You've got some great character development going on. The pace, so far, seems to move well.

The introductory passage really showed us a lot about the characters quickly but effectively. I was sorry they weren't part of the rest of the story.

The characters of Peter and Meghan seem to be equally well developed, though at a more gradual pace.


Suggestions / Errors


Your story isn't finished!


You really should warn the reader about that. It's a bit jarring to get to the end and have the story not end.

Because it isn't complete, It's almost impossible to comment on your plot. I see where I think it's going, and it's intriguing (if a touch cliche), but without actually seeing it and seeing the pace, it's conjecture.

As it is still a work in progress, I don't consider the mechanical errors when rating, but I do point them out. (Free proofreading with every review! *Laugh*)



She could hear him enter the bathroom with the flicker of the light switch.

"flicker" is what a light does when it doesn't light up steadily. You 'flick' a light switch.



Often the joke among their inner circle, the glasses often spark a feud between them.

Two things here. One is a tense shift. "the glasses often spark" is in the present tense; the rest of the passage is past tense. The other is the repeating of 'often'. It's too close together and it sounds awkward.

Suggestion:

Often the joke among their inner circle, the glasses frequently sparked a feud between them.




The devastation escalated when he senator finally admitted to it.

The devastation escalated when the senator finally admitted to it. Yes?



demanded law enforcement to find the people responsible

One doesn't "demand (someone) to (do something)". You demand that they do it, or simply demand they do it.

demanded law enforcement find the people responsible




they never asked me out right.

they never asked me outright.

(As two separate words, in means they are inept at getting a date.)



"Boy, aren't we a feisty one today, aren't we? what's the matter, Meg? Got out of bed the wrong side this morning?"
"Like you would like to know!
"What?! Don't you have something better to do than bother me all of the time," I asked as I returned to my desk and ruffled through my notes.


I quoted the group of lines to illustrate a couple of things.

In the first sentence, you should drop one of the "aren't we"s.

I'm sure the first quotation is from Peter. (The 'w' in "what's" should be capitalized.) The last quote is obviously from Meghan. The middle quote, "Like you would like to know!, is the problem. It doesn't have closing quotes. That would normally indicate it is part of a muliple paragraph quote that continues.

That may be so, since it makes more sense for Meghan to say it than Peter. But it's only one line, so making it a separate 'graph doesn't really make sense.

The spacing (formatting) is confusing. You should think about putting blank lines between paragraphs. (See "Invalid Item)

Finally (I'm really picking at you here), the line doesn't really make sense. "Wouldn't you like to know!" makes sense here.
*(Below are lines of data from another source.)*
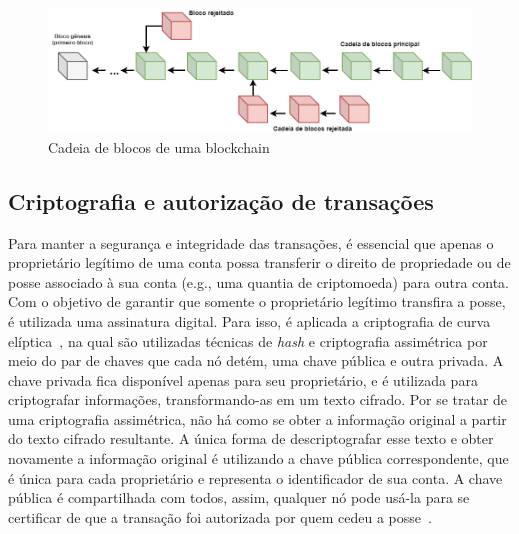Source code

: \begin{figure}[htb]
 \caption{Cadeia de blocos de uma blockchain}
 \label{fig:cadeia_blocos}
 \centering
 \includegraphics[scale=0.4]{figuras/cadeia_de_blocos.png}
\end{figure}
 
\subsection{Criptografia e autorização de transações} \label{tex:fund:blockchain:cripto}

Para manter a segurança e integridade das transações, é essencial que apenas o proprietário legítimo de uma conta possa transferir o direito de propriedade ou de posse associado à sua conta (e.g., uma quantia de criptomoeda) para outra conta. Com o objetivo de garantir que somente o proprietário legítimo transfira a posse, é utilizada uma assinatura digital. Para isso, é aplicada a criptografia de curva elíptica~\cite{koblitz1987elliptic-curve}, na qual são utilizadas técnicas de \textit{hash} e criptografia assimétrica por meio do par de chaves que cada nó detém, uma chave pública e outra privada. A chave privada fica disponível apenas para seu proprietário, e é utilizada para criptografar informações, transformando-as em um texto cifrado. Por se tratar de uma criptografia assimétrica, não há como se obter a informação original a partir do texto cifrado resultante. A única forma de descriptografar esse texto e obter novamente a informação original é utilizando a chave pública correspondente, que é única para cada proprietário e representa o identificador de sua conta. A chave pública é compartilhada com todos, assim, qualquer nó pode usá-la para se certificar de que a transação foi autorizada por quem cedeu a posse~\cite{overview-blockchainbasic2018drescher, overview-ahmed-2019}.

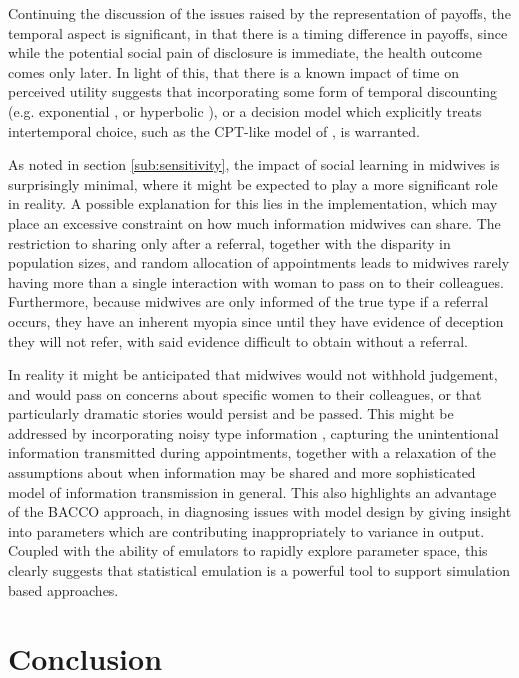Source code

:Continuing the discussion of the issues raised by the representation of payoffs, the temporal aspect is significant, in that there is a timing difference in payoffs, since while the potential social pain of disclosure is immediate, the health outcome comes only later. In light of this, that there is a known impact of time on perceived utility \citet{Thaler1981} suggests that incorporating some form of temporal discounting (e.g. exponential \citep{Samuelson1937}, or hyperbolic \citep{Ainslie1991}), or a decision model which explicitly treats intertemporal choice, such as the \ac{CPT}-like model of \citet{Loewenstein1992}, is warranted. 

As noted in section \ref{sub:sensitivity}, the impact of social learning in midwives is surprisingly minimal, where it might be expected to play a more significant role in reality. A possible explanation for this lies in the implementation, which may place an excessive constraint on how much information midwives can share. The restriction to sharing only after a referral, together with the disparity in population sizes, and random allocation of appointments leads to midwives rarely having more than a single interaction with woman to pass on to their colleagues. Furthermore, because midwives are only informed of the true type if a referral occurs, they have an inherent myopia since until they have evidence of deception they will not refer, with said evidence difficult to obtain without a referral.

In reality it might be anticipated that midwives would not withhold judgement, and would pass on concerns about specific women to their colleagues, or that particularly dramatic stories would persist and be passed. This might be addressed by incorporating noisy type information \citep{Feltovich2002}, capturing the unintentional information transmitted during appointments, together with a relaxation of the assumptions about when information may be shared and more sophisticated model of information transmission in general. This also highlights an advantage of the \ac{BACCO} approach, in diagnosing issues with model design by giving insight into parameters which are contributing inappropriately to variance in output. Coupled with the ability of emulators to rapidly explore parameter space, this clearly suggests that statistical emulation is a powerful tool to support simulation based approaches.

\section{Conclusion}
\label{sec:conclusion}

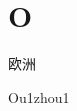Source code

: ﻿%
\section*{O}

\begin{verbete}[Ou1zhou1]{欧洲}
\begin{pronuncia}{Ou1zhou1}
\end{pronuncia}
\end{verbete}

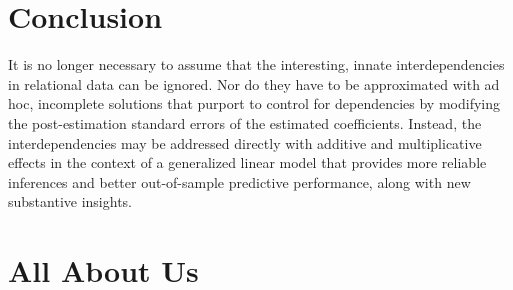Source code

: \documentclass[12pt]{amsart}
\begin{document}
\section{Conclusion}

It is no longer necessary to assume that the interesting, innate interdependencies in relational data can be ignored. Nor do they have to be approximated with ad hoc, incomplete solutions that purport to control for dependencies by modifying the post-estimation standard errors of the estimated coefficients. Instead, the interdependencies may be addressed directly with additive and multiplicative effects in the context of a generalized linear model that provides more reliable inferences and better out-of-sample predictive performance, along with new substantive insights. 


\newpage
\clearpage
% 


\clearpage
\section*{All About Us}
\end{document}
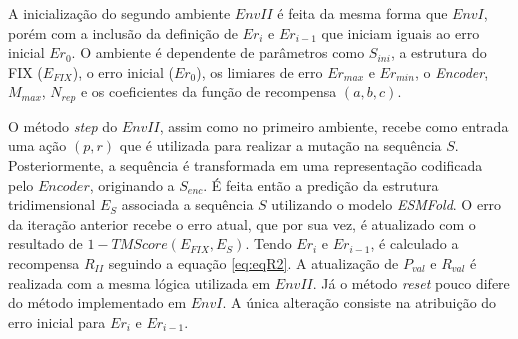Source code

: A inicialização do segundo ambiente $EnvII$ é feita da mesma forma que $EnvI$, porém com a inclusão da definição de $Er_{i}$ e $Er_{i-1}$ que 
iniciam iguais ao erro inicial $Er_{0}$. O ambiente é dependente de parâmetros como $S_{ini}$, a estrutura do FIX 
($E_{FIX}$), o erro inicial ($Er_{0}$), os limiares de erro $Er_{max}$ e $Er_{min}$, o \textit{Encoder},
$M_{max}$, $N_{rep}$ e os coeficientes da função de recompensa $(a, b, c)$.

O método \textit{step} do $EnvII$, assim como no primeiro ambiente, recebe como entrada uma ação $(p, r)$
que é utilizada para realizar a mutação na sequência $S$. 
Posteriormente, a sequência é transformada
em uma representação codificada pelo $Encoder$, originando a $S_{enc}$.
É feita então a predição da estrutura tridimensional $E_S$ associada a sequência $S$ utilizando o modelo \textit{ESMFold}.
O erro da iteração anterior recebe o erro atual, que por sua vez, é atualizado com o resultado de $1-TMScore(E_{FIX}, E_{S})$.
Tendo $Er_{i}$ e $Er_{i-1}$, é calculado a recompensa $R_{II}$ seguindo a equação \ref{eq:eqR2}.
A atualização de $P_{val}$ e $R_{val}$ é realizada com a mesma lógica utilizada em $EnvII$.
Já o método \textit{reset} pouco difere do método implementado em $EnvI$. A única alteração consiste na atribuição do erro inicial 
para $Er_{i}$ e $Er_{i-1}$.


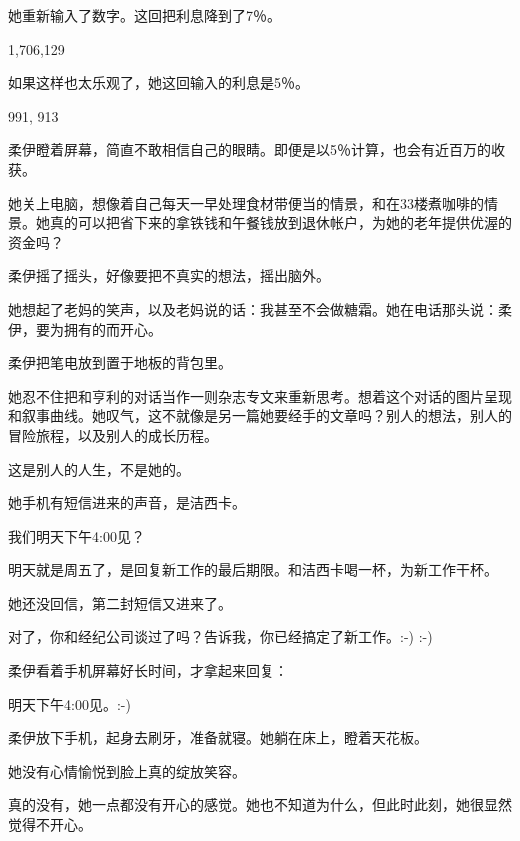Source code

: 她重新输入了数字。这回把利息降到了7％。

1,706,129

如果这样也太乐观了，她这回输入的利息是5％。

991, 913

柔伊瞪着屏幕，简直不敢相信自己的眼睛。即便是以5％计算，也会有近百万的收获。

她关上电脑，想像着自己每天一早处理食材带便当的情景，和在33楼煮咖啡的情景。她真的可以把省下来的拿铁钱和午餐钱放到退休帐户，为她的老年提供优渥的资金吗？

柔伊摇了摇头，好像要把不真实的想法，摇出脑外。

她想起了老妈的笑声，以及老妈说的话：我甚至不会做糖霜。她在电话那头说：柔伊，要为拥有的而开心。

柔伊把笔电放到置于地板的背包里。

她忍不住把和亨利的对话当作一则杂志专文来重新思考。想着这个对话的图片呈现和叙事曲线。她叹气，这不就像是另一篇她要经手的文章吗？别人的想法，别人的冒险旅程，以及别人的成长历程。

这是别人的人生，不是她的。

她手机有短信进来的声音，是洁西卡。

{\kaishu 我们明天下午4:00见？}

明天就是周五了，是回复新工作的最后期限。和洁西卡喝一杯，为新工作干杯。

她还没回信，第二封短信又进来了。

{\kaishu 对了，你和经纪公司谈过了吗？告诉我，你已经搞定了新工作。:-) :-)}

柔伊看着手机屏幕好长时间，才拿起来回复：

{\kaishu 明天下午4:00见。:-)}

柔伊放下手机，起身去刷牙，准备就寝。她躺在床上，瞪着天花板。

她没有心情愉悦到脸上真的绽放笑容。

真的没有，她一点都没有开心的感觉。她也不知道为什么，但此时此刻，她很显然觉得不开心。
giving me amble opportunity

giving me ample opportunity



It made him squirm more. But not nearly as much as Jack asked him if he had a problem with doing the assignment.

It made him squirm more. But not nearly as much as when Jack asked him if he had a problem with doing the assignment.


Or

It made him squirm more. But not nearly as much as Jack did when he asked him if he had a problem with doing the assignment.




It's hard for me to rate drafts of incomplete stories. Extrapolating your style, pacing, and character development from this to a complete story, I'd say it's above average, assuming all the mechanicals were fixed in the final. So, I'll rate it 3.5.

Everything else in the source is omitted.